Einde inhoudsopgave
Wet op de dividendbelasting 1965
Artikel 3 [Opbrengst]
Geldend
Geldend van 01-01-2024 tot 01-01-2025. Let op: wordt geraakt door terugwerkende kracht
- Bronpublicatie:
20-12-2023, Stb. 2023, 499 (uitgifte: 27-12-2023, kamerstukken: 36418)
20-12-2023, Stb. 2023, 498 (uitgifte: 27-12-2023, kamerstukken: 36342)
- Inwerkingtreding
01-01-2024
- Bronpublicatie inwerkingtreding:
20-12-2023, Stb. 2023, 499 (uitgifte: 27-12-2023, kamerstukken: 36418)
20-12-2023, Stb. 2023, 498 (uitgifte: 27-12-2023, kamerstukken: 36342)
- Terugwerkende kracht
Voor dit artikel is een wijziging met terugwerkende kracht gepubliceerd.
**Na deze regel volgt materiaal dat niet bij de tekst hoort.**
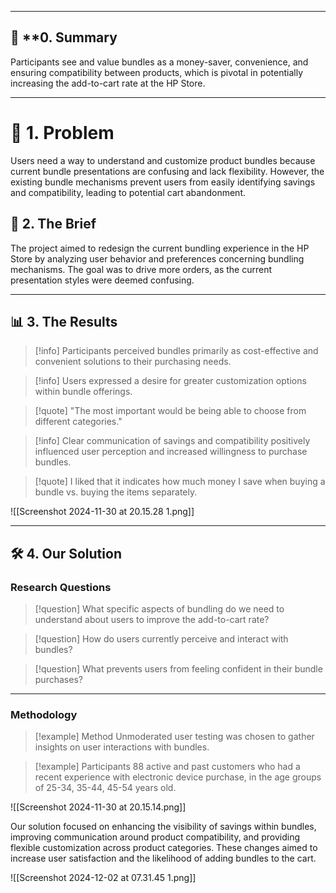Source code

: 
---

## 📖 **0. Summary

Participants see and value bundles as a money-saver, convenience, and ensuring compatibility between products, which is pivotal in potentially increasing the add-to-cart rate at the HP Store.

---

# 🔬 1. Problem

Users need a way to understand and customize product bundles because current bundle presentations are confusing and lack flexibility. However, the existing bundle mechanisms prevent users from easily identifying savings and compatibility, leading to potential cart abandonment.

## 💬 **2. The Brief**

The project aimed to redesign the current bundling experience in the HP Store by analyzing user behavior and preferences concerning bundling mechanisms. The goal was to drive more orders, as the current presentation styles were deemed confusing.

---

## 📊 **3. The Results**

> [!info] Participants perceived bundles primarily as cost-effective and convenient solutions to their purchasing needs.  

> [!info] Users expressed a desire for greater customization options within bundle offerings.

> [!quote] "The most important would be being able to choose from different categories."

> [!info] Clear communication of savings and compatibility positively influenced user perception and increased willingness to purchase bundles.  

> [!quote] I liked that it indicates how much money I save when buying a bundle vs. buying the items separately.

![[Screenshot 2024-11-30 at 20.15.28 1.png]]

---

## 🛠️ **4. Our Solution**

### Research Questions

> [!question] What specific aspects of bundling do we need to understand about users to improve the add-to-cart rate?

> [!question] How do users currently perceive and interact with bundles?

> [!question] What prevents users from feeling confident in their bundle purchases?

---
### Methodology

> [!example] Method
> Unmoderated user testing was chosen to gather insights on user interactions with bundles.

> [!example] Participants
88 active and past customers who had a recent experience with electronic device purchase, in the age groups of 25-34, 35-44, 45-54 years old. 

![[Screenshot 2024-11-30 at 20.15.14.png]]

Our solution focused on enhancing the visibility of savings within bundles, improving communication around product compatibility, and providing flexible customization across product categories. These changes aimed to increase user satisfaction and the likelihood of adding bundles to the cart. 

![[Screenshot 2024-12-02 at 07.31.45 1.png]]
Zie:
- Vakgebied(en)
Onbekend (V)
Dividendbelasting (V)
Dividendbelasting / Voorwerp van belasting
1.
Tot de opbrengst behoren:
- a.
onmiddellijke of middellijke uitdelingen van winst, onder welke naam of in welke vorm ook gedaan daaronder begrepen hetgeen ter gelegenheid van inkoop van aandelen, anders dan ter tijdelijke belegging, wordt uitgekeerd boven het gemiddeld op de desbetreffende aandelen gestorte kapitaal;
- b.
hetgeen bij liquidatie op aandelen wordt uitgekeerd boven het gemiddeld op de desbetreffende aandelen gestorte kapitaal, behoudens voorzover de liquidatie-uitkering is toe te rekenen aan de vermogensbestanddelen waarmee degene die gerechtigd is tot de liquidatie-uitkering, de onderneming van de vennootschap met toepassing van artikel 14c van de Wet op de vennootschapsbelasting 1969 voortzet of mede voortzet;
- c.
de nominale waarde van aandelen uitgereikt aan aandeelhouders, voor zover niet blijkt dat storting heeft plaats gevonden of zal plaats vinden; bijschrijving op aandelen wordt met uitreiking van aandelen gelijkgesteld;
- d.
gedeeltelijke teruggaaf van hetgeen op aandelen is gestort, indien en voor zover er zuivere winst is, tenzij tevoren de algemene vergadering van aandeelhouders tot deze teruggaaf heeft besloten en de nominale waarde van de desbetreffende geplaatste aandelen bij statutenwijziging met een gelijk bedrag is verminderd;
- e.
hetgeen wordt uitgekeerd op winstbewijzen, daaronder begrepen hetgeen wordt genoten ter gelegenheid van afkoop of inkoop daarvan;
- f.
vergoedingen voor kapitaalverstrekkingen als bedoeld in artikel 10, eerste lid, onderdeel c, van de Wet op de vennootschapsbelasting 1969 en vergoedingen op geldleningen als bedoeld in artikel 10, eerste lid, onderdeel d, van die wet;
- g.
gehele of gedeeltelijke teruggaaf van hetgeen op bewijzen van deelgerechtigdheid in een fonds voor gemene rekening is gestort, voor zover het vermogen van het fonds uitgaat boven hetgeen op de in omloop zijnde bewijzen van deelgerechtigdheid is gestort;
- h.
het bedrag dat als storting wordt toegerekend aan elk van de bewijzen van deelgerechtigdheid in een fonds voor gemene rekening voorzover winsten van dat fonds worden bestemd om te gelden als storting op aan deelgerechtigden uit te geven of reeds uitgegeven bewijzen van deelgerechtigdheid;
- i.
renten op inleggelden en, in het algemeen, alle vergoedingen voor kapitaalverstrekkingen aan een houdstercoöperatie door leden als zodanig, met uitzondering van gehele of gedeeltelijke teruggaaf van inleggelden.
2.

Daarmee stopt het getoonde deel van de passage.